Ma non dobbiamo dimenticare il lino, che richiede pochi pesticidi e fertilizzanti in fase di produzione, come anche il tencel, derivato dal legno di foreste monitorate. Il bambù rappresenta un’altra fibra tessile rispettosa di ambiente e animali, ma lo sono anche i capi a base di soia, che hanno la resistenza del cotone e la morbidezza del cachemire.
Pelle, cuoio e pellicce sostenibili
In commercio possiamo trovare le cosiddette finte pellicce e pelli vegane, due opzioni etiche e cruelty free per chi non vuole rinunciare allo stile. La pelle vegana è spesso realizzata con polimeri di poliuretano. Ma può derivare anche da materiali innovativi e sostenibili come foglie di ananas, sughero, plastica riciclata, bucce di mela e altri scarti di frutta.

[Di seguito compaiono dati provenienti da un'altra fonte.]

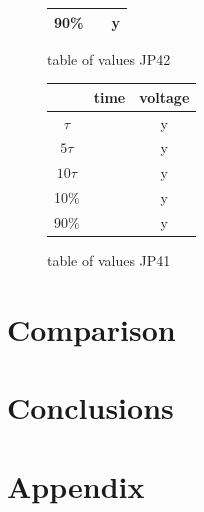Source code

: \documentclass[notitlepage, a4paper, 11pt]{article}
\begin{document}
\begin{figure}[H]
\begin{subtable}{0.3\textwidth}
\begin{tabular}{|c|c|c|}
				\hline
				90\% & & y \\
				\hline
			\end{tabular}
			\caption{table of values JP42}
		\end{subtable}
		\hfill
		\begin{subtable}{0.3\textwidth}
			\centering
			\begin{tabular}{|c|c|c|}
				\hline
				& time & voltage \\
				\hline
				$\tau$ & & y \\
				\hline		
				$5\tau$ & & y \\
				\hline
				$10\tau$ & & y \\
				\hline
				10\% & & y \\
				\hline
				90\% & & y \\
				\hline
			\end{tabular}
			\caption{table of values JP41}
		\end{subtable}
	\end{figure}
	
	\section{Comparison}
	\section{Conclusions}
	
	\newpage
	\appendix
	\section{Appendix}\label{sec:appendix}
\end{document}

Le cinture in finto cuoio sono quasi tutte realizzate in sughero, mentre le borse si avvalgono spesso del bambù per le sue caratteristiche di resistenza al tempo. Lo stesso dicasi per le scarpe, che anche in pelle vegana spesso riportano la stessa estetica delle calzature in quella martellata vera.
La seta vegana
Il pellame non è il solo ad essersi convertito in versioni cruelty free e amiche dell’ambiente e degli animali, lo ha fatto anche uno dei materiali più morbidi e pregiati. La seta vegana è infatti realizzata con stoffe che hanno una consistenza e un aspetto simili al tessuto tradizionale, ma sono realizzati senza l’uso dei bachi.
Le alternative vegetali in questo caso si avvalgono di frutta e foglie per la realizzazione di indumenti e accessori luminosi e lisci. Da ricordare la seta di bambù, che è forse la più simile a quella originale, ma anche la seta tencel, da fibre di eucalipto di foreste sostenibili.

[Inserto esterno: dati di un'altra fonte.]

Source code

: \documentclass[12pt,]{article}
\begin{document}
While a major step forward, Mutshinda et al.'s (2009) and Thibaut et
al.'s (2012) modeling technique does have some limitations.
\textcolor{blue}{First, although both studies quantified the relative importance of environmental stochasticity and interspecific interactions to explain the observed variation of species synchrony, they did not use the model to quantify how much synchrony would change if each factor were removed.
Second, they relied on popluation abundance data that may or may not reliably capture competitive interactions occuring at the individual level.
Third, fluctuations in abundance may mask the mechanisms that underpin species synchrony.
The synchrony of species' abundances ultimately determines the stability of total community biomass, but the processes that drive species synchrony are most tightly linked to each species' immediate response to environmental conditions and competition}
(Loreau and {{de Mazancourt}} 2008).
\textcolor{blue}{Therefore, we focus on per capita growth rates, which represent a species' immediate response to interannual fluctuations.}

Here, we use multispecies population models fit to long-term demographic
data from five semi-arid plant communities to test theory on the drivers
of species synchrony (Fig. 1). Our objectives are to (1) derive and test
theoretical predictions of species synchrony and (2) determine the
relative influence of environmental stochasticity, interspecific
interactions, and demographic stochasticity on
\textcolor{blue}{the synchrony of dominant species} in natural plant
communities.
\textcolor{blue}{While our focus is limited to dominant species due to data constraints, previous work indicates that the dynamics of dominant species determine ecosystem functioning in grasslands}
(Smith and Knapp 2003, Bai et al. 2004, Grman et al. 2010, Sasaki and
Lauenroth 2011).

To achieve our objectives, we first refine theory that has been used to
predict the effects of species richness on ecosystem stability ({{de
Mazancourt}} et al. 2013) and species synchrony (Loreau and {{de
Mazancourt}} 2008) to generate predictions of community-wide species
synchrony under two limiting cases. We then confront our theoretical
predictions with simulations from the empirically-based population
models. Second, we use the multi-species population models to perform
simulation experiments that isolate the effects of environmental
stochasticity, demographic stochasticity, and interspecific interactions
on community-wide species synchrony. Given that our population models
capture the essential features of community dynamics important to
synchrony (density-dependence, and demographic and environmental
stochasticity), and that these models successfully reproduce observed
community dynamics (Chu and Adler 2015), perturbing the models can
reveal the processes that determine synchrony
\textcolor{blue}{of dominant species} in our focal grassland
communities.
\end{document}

Chi vuole una seta vegana traspirante e resistente, quella da alberi di pino sembra essere la migliore scelta per un abbigliamento estivo. Ma non va dimenticata la seta di banana, realizzata con le fibre degli steli delle piante di banano. Si tratta di un tessuto resistente e leggero con una trama interessante.
La seta d’ananas, invece, è ottenuta dalle fibre di cellulosa delle foglie della pianta ed è un’opzione sostenibile ed ecologica per chi non vuole rinunciare alla seta, ma senza fare del male agli esseri viventi.